Article 112 of the Criminal Code was introduced under the reign of King Chulalongkorn as part of the country’s modernisation. Traditional Thai laws had no comparable provisions to the lese majeste clause.
The provision, then and now, was designed to shield the monarch as head of state in a manner similar to the protection of private individuals against defamation.
The majority of convictions for a violation against the monarchy were about slander and physical insults in connection with vandalism, which had no bearing on freedom of expression or the free flow of ideas.
The articulate social critic Sulak Sivaraksa had been repeatedly prosecuted for lese majeste but never convicted for his critical views.
For the first hundred years after the lese majeste clause was adopted few Thai citizens were aware that such an offence existed.
Debate on the suppression of violations deemed offensive to the monarchy coincided with political turbulence in the wake of the 1973 uprising.
In the face of a rising leftist movement propagating socialism, conservatives– at the time known as right wingers– were alarmed about the country’s future. They pushed for a crackdown on the spread of poison-pen leaflets attacking the monarchy.
The political chaos culminated when the student movement, seen as the bastion of the left wing, was crushed in 1976. The ensuing power seizure saw the right wingers seal victory by gaining control of the country.
In what might be construed as a celebratory gesture, the right wingers successfully pushed for amendment of the lese majeste law to increase the punishment to between a three-year minimum and a 15-year maximum jail term.
The amended punishment deviated from international norms of a maximum of seven years in jail. Conservative legal minds tried to justify the change by citing the Thai people’s reverence for the monarchy. They also argued that a tougher punishment would act as an effective deterrent.
The debate was inconclusive and became mute following the end of the Communist insurgency and the waning of leftist sentiment.
For more than three decades, rival camps put the issue aside. After prime minister Thaksin Shinawatra won his second term in 2005, there was an eruption of political turbulence and cases of royal insults started to soar once again.
Just as the right wingers put on royalist cloaks to crush their leftist rivals, the yellow shirts too invoked the monarchy as their rallying cry to outwit their red-shirt rivals. They tried to brand their rivals as anti-royalist. The on-going struggle picked up on where the left and right wingers had fought, inconclusively.
The monarchy has suffered collateral damage in the political struggle even though the King is above and beyond politics.
On Sunday, the Nitirat academic group morphed into the 112 campaign to spearhead support for changing the lese majeste clause. At the same time, the multi-coloureds launched a counter campaign for tougher enforcement of Article 112.
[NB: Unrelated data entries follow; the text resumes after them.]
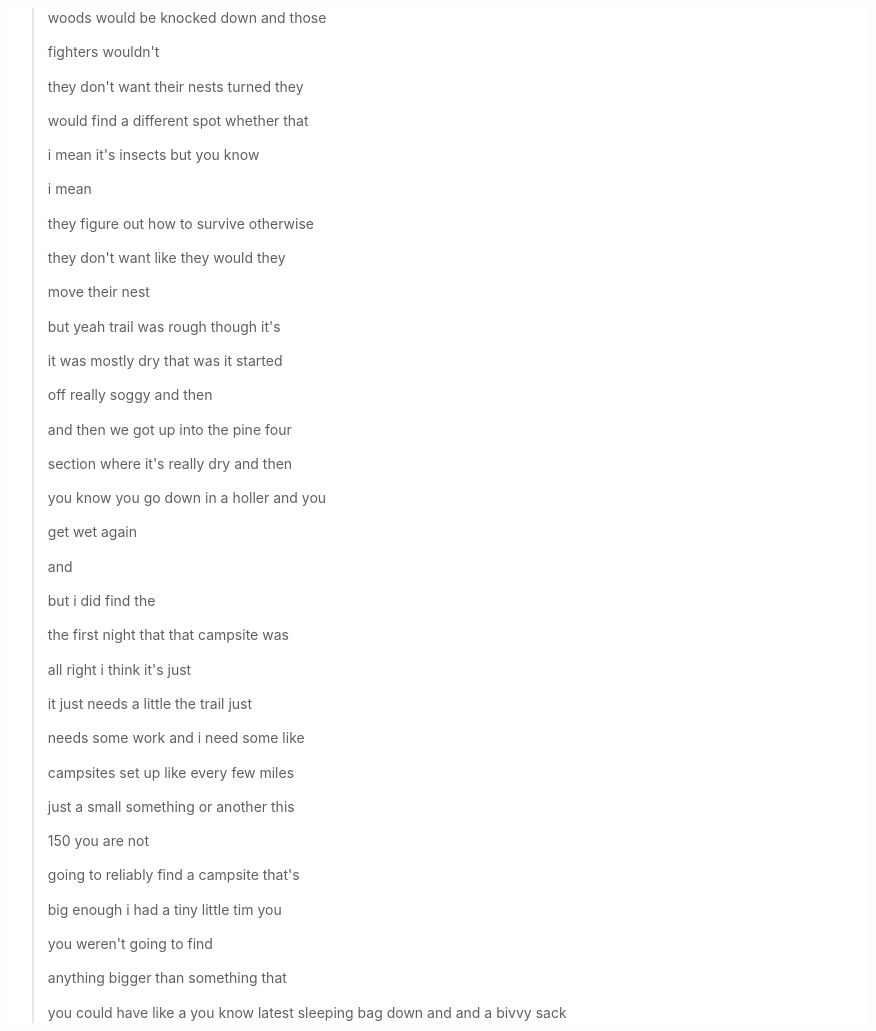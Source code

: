 >
> woods would be knocked down and those
>
> fighters wouldn&#39;t
>
> they don&#39;t want their nests turned they
>
> would find a different spot whether that
>
> i mean it&#39;s insects but you know
>
> i mean
>
> they figure out how to survive otherwise
>
> they don&#39;t want like they would they
>
> move their nest
>
> but 
yeah 
trail was rough though it&#39;s
>
> it was mostly dry that was it started
>
> off really soggy and then
>
> and then we got up into the pine four
>
> section where it&#39;s really dry and then
>
> you know you go down in a holler and you
>
> get wet again
>
> and
>
> but i did find the
>
> the first night that that campsite was
>
> all right 
i think it&#39;s just
>
> it just needs a little the trail just
>
> needs some work and i need some like
>
> campsites set up like every few miles
>
> just a small something or another this
>
> 150 you are not
>
> going to reliably find a campsite that&#39;s
>
> big enough i had a tiny little tim you
>
> you weren&#39;t going to find
>
> anything bigger than something that
>
> you could have like a you know latest 
sleeping bag down and and a bivvy sack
Opponents of Article 112 argue that the clause has stifled freedom of expression. But the fact that they are free to campaign, ironically, debunks their own argument.
Proponents are pushing for stronger penalties but the rising offence in the face of an already-tough punishment is proof of ineffective deterrence.
Arguments are expected to ramble on, however, but the opposing sides are unlikely to move anywhere but back to square one.